:: THE DATA ::
● ● ● ● ● ● ●
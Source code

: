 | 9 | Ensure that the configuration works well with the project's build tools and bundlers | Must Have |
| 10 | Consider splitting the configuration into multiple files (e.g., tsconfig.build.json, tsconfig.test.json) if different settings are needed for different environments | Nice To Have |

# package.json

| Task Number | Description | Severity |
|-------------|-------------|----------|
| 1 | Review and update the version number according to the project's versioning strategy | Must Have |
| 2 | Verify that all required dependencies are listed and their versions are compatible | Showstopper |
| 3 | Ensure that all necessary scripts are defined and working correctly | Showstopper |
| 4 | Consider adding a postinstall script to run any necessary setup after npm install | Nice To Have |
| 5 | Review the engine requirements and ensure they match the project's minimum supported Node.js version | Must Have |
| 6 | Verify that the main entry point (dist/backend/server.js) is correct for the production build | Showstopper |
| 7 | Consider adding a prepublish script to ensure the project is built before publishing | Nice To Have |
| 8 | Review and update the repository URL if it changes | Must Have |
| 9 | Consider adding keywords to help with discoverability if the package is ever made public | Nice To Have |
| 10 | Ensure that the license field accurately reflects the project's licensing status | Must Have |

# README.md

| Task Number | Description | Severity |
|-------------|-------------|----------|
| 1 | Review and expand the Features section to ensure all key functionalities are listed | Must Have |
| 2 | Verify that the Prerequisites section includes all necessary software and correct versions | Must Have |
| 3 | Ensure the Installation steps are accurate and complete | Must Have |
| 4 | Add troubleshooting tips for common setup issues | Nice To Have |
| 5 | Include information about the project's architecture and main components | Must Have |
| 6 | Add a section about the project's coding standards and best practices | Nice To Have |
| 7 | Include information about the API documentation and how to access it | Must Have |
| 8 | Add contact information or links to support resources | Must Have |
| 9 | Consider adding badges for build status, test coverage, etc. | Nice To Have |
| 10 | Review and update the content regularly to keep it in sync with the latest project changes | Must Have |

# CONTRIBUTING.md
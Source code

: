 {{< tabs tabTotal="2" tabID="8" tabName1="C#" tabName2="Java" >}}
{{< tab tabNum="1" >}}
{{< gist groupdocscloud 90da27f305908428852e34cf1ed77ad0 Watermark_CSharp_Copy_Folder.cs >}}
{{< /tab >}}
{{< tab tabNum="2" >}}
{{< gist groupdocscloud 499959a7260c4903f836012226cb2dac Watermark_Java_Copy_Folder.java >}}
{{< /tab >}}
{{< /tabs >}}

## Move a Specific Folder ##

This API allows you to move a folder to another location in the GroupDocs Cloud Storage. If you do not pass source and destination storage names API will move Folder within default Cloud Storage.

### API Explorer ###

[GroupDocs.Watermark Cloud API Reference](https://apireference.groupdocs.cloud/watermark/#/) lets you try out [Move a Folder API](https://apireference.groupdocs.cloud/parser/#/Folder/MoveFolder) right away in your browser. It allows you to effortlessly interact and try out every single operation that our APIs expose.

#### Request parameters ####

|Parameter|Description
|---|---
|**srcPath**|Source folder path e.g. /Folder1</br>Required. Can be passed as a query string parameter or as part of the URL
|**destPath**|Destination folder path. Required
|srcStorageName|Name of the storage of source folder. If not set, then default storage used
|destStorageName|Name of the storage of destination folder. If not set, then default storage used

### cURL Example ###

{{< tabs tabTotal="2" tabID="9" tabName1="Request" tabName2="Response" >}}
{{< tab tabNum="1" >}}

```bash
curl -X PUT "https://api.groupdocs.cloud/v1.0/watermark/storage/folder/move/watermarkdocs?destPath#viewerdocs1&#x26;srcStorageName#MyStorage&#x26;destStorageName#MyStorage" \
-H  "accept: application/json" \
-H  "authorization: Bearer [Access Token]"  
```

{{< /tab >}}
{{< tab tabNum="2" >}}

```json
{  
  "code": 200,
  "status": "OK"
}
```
● ● ● ● ● ● ●
:: REQUIREMENT ::
Show the lines of the data that hold the word "Nice".

:: FINISHED EXERCISE ::
| 10 | Consider splitting the configuration into multiple files (e.g., tsconfig.build.json, tsconfig.test.json) if different settings are needed for different environments | Nice To Have |
| 4 | Consider adding a postinstall script to run any necessary setup after npm install | Nice To Have |
| 7 | Consider adding a prepublish script to ensure the project is built before publishing | Nice To Have |
| 9 | Consider adding keywords to help with discoverability if the package is ever made public | Nice To Have |
| 4 | Add troubleshooting tips for common setup issues | Nice To Have |
| 6 | Add a section about the project's coding standards and best practices | Nice To Have |
| 9 | Consider adding badges for build status, test coverage, etc. | Nice To Have |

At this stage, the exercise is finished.